Description of the task
Of the entries that follow, how many lines hold the string "home"? Write the number and nothing more.
BEGIN
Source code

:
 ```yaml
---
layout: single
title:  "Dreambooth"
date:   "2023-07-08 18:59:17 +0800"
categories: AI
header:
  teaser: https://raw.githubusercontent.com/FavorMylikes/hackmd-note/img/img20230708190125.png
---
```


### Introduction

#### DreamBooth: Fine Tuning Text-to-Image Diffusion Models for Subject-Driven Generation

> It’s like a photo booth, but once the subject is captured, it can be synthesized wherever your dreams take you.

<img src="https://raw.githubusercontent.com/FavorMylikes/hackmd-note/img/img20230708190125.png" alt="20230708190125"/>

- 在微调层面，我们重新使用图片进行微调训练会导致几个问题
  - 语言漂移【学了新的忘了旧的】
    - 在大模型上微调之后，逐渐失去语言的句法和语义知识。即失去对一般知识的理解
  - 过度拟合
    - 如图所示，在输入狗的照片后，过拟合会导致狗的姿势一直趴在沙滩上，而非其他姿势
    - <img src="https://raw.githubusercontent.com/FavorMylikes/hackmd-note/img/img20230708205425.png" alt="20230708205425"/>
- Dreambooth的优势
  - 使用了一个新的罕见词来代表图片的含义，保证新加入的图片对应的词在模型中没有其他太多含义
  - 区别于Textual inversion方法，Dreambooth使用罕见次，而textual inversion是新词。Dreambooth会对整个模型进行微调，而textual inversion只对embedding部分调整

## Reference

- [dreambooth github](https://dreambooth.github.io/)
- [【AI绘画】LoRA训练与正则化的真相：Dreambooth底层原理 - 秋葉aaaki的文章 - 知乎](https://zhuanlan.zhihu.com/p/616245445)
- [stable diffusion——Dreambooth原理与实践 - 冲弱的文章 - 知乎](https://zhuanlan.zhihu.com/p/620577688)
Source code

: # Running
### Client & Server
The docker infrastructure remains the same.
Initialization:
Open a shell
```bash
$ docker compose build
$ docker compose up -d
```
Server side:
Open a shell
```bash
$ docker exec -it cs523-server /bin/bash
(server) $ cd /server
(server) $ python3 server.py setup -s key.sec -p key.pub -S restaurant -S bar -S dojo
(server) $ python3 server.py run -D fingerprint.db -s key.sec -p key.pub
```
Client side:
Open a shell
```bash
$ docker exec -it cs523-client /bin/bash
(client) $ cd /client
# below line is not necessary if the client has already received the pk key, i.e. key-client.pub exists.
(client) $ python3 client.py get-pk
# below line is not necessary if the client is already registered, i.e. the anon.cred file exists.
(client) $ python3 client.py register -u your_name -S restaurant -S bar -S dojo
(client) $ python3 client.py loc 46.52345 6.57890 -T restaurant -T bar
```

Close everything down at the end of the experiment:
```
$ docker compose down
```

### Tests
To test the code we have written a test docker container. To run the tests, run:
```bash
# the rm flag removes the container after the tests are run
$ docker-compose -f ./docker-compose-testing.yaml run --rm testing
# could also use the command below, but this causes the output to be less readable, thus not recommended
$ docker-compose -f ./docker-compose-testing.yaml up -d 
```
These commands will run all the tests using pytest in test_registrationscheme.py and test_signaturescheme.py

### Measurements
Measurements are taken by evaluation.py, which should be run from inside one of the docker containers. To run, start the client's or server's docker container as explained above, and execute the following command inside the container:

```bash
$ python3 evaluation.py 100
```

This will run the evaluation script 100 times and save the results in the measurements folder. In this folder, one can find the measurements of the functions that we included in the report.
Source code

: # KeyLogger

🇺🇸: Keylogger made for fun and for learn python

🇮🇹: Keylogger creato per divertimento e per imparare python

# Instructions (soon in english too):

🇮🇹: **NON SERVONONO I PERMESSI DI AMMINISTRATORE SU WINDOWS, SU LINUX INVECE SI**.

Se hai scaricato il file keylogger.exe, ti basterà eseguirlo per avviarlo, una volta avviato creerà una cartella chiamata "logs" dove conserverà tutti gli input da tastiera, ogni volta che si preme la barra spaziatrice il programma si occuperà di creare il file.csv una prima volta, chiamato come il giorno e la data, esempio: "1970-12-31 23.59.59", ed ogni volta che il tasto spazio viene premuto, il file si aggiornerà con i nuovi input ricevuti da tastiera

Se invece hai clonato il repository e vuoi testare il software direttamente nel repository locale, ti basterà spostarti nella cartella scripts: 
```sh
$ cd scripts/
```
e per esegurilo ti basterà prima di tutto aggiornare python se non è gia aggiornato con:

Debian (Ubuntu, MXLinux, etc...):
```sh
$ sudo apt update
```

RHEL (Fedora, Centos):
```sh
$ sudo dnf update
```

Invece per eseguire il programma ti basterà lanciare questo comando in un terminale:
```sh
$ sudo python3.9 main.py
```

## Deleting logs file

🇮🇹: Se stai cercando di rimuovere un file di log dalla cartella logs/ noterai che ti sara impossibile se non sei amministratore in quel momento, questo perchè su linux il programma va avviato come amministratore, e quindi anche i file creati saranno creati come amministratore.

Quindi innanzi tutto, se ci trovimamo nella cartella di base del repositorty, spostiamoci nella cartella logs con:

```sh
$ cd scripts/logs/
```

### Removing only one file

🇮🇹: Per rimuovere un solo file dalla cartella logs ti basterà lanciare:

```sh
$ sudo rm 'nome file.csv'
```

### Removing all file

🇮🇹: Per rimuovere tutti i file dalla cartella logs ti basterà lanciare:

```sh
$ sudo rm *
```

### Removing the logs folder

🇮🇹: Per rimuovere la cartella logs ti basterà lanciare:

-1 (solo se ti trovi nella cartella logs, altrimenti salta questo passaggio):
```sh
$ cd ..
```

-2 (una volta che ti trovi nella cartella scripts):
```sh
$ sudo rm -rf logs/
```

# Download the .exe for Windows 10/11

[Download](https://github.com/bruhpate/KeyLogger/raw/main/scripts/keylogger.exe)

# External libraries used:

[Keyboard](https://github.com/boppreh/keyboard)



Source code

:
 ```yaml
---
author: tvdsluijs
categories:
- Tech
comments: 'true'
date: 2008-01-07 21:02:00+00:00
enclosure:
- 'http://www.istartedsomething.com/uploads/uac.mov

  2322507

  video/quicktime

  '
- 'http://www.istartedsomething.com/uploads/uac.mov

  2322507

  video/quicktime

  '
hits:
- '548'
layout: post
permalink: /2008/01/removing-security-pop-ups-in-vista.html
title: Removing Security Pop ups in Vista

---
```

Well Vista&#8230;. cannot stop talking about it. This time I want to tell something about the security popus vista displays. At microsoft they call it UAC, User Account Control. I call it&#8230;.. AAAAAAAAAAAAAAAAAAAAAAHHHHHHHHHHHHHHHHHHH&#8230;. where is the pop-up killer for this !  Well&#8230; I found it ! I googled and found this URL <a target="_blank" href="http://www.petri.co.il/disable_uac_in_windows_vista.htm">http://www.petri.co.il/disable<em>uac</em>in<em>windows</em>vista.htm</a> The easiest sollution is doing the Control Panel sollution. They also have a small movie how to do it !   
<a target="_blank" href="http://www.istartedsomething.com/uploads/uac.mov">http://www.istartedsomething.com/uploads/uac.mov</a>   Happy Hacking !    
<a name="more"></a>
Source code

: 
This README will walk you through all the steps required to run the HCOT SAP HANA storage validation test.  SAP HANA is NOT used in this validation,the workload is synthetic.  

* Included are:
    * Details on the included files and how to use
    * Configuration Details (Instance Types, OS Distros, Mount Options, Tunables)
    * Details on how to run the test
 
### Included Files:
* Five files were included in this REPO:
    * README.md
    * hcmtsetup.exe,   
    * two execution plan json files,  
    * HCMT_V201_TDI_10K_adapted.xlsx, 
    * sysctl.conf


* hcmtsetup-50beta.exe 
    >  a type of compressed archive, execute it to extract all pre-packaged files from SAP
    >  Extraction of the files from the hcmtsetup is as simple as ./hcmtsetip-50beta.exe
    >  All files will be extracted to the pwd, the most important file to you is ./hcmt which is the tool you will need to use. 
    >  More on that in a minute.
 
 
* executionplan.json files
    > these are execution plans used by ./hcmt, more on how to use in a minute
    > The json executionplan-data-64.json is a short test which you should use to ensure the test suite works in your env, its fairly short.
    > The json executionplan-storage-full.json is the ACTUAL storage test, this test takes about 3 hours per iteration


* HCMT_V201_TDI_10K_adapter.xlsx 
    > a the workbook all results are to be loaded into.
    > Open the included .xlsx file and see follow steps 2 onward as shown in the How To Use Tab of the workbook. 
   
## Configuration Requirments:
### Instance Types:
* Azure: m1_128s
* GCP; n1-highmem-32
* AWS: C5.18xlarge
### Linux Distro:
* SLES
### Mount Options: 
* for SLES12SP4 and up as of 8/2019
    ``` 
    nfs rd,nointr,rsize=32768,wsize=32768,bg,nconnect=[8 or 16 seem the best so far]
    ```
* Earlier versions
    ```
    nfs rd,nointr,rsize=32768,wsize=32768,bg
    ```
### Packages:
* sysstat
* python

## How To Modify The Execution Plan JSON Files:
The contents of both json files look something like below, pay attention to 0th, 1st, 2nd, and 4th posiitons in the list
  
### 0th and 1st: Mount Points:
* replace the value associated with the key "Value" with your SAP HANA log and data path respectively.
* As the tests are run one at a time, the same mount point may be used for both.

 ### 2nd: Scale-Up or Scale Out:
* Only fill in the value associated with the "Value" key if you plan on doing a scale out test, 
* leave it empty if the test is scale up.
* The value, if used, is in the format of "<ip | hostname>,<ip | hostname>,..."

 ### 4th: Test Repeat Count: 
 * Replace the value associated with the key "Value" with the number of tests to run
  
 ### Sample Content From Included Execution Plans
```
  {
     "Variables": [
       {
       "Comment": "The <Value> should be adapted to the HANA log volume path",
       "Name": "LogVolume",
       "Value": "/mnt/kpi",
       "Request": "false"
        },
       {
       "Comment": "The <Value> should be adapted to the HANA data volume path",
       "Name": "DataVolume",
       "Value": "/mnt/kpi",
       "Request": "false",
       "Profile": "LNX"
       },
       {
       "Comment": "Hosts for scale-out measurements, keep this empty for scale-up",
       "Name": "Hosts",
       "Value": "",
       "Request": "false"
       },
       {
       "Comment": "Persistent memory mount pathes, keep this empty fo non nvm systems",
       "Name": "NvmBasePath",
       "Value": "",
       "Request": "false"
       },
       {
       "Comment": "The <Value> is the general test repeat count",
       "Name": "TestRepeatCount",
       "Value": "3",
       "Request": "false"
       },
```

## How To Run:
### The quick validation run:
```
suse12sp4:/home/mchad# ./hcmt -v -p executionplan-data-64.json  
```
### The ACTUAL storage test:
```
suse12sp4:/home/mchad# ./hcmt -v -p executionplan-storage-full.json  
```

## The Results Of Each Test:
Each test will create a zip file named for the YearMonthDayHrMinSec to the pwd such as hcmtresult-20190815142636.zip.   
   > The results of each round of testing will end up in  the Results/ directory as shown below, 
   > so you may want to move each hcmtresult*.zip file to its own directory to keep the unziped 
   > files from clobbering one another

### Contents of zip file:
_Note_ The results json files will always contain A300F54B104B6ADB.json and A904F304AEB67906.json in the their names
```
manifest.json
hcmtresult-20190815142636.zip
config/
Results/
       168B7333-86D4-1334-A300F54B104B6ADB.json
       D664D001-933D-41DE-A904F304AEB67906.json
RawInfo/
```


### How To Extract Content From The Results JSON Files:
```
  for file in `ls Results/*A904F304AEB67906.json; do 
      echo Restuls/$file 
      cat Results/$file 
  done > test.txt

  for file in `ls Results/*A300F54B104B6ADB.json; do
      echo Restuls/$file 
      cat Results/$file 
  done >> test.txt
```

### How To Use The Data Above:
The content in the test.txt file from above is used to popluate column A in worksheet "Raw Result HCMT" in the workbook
END
Result
2